*** Opening of Data for review ***

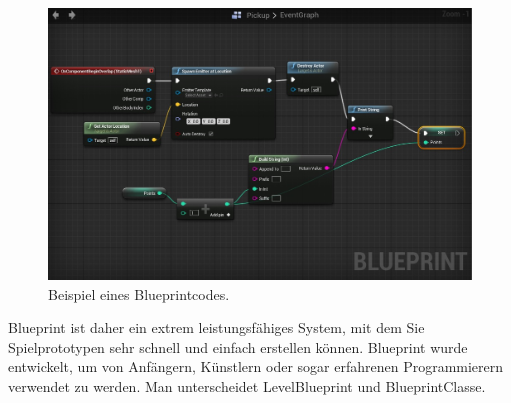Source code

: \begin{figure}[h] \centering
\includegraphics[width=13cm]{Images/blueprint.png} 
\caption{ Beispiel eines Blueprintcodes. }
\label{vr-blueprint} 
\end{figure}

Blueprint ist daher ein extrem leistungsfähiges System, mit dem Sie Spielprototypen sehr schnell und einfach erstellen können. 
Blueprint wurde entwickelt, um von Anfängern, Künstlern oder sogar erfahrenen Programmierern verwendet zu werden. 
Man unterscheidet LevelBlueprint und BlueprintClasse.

*** Close of Data for review ***
*** Opening of Data for review ***

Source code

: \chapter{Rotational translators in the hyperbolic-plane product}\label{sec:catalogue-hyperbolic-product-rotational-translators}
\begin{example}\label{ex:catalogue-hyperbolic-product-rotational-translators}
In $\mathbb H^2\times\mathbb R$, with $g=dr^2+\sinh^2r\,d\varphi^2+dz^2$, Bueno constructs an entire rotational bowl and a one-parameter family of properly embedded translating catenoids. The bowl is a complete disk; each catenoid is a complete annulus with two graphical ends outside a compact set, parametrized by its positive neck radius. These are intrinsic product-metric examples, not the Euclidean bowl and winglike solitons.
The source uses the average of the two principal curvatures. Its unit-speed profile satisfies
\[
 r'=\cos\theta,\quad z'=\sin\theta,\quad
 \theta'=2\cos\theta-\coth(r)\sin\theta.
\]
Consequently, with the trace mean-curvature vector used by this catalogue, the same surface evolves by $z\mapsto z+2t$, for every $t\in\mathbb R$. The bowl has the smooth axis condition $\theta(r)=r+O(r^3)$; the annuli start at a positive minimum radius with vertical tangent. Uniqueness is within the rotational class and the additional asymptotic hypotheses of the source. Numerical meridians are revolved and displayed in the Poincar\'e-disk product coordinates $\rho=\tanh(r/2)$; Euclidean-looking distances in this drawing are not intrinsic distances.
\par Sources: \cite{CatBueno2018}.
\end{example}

*** Close of Data for review ***

◆ **Assignment**:
In the lines above, find the word "hyperbolic" and copy every line it occurs in.

◆ **Result of this exercise**:
: \chapter{Rotational translators in the hyperbolic-plane product}\label{sec:catalogue-hyperbolic-product-rotational-translators}
\begin{example}\label{ex:catalogue-hyperbolic-product-rotational-translators}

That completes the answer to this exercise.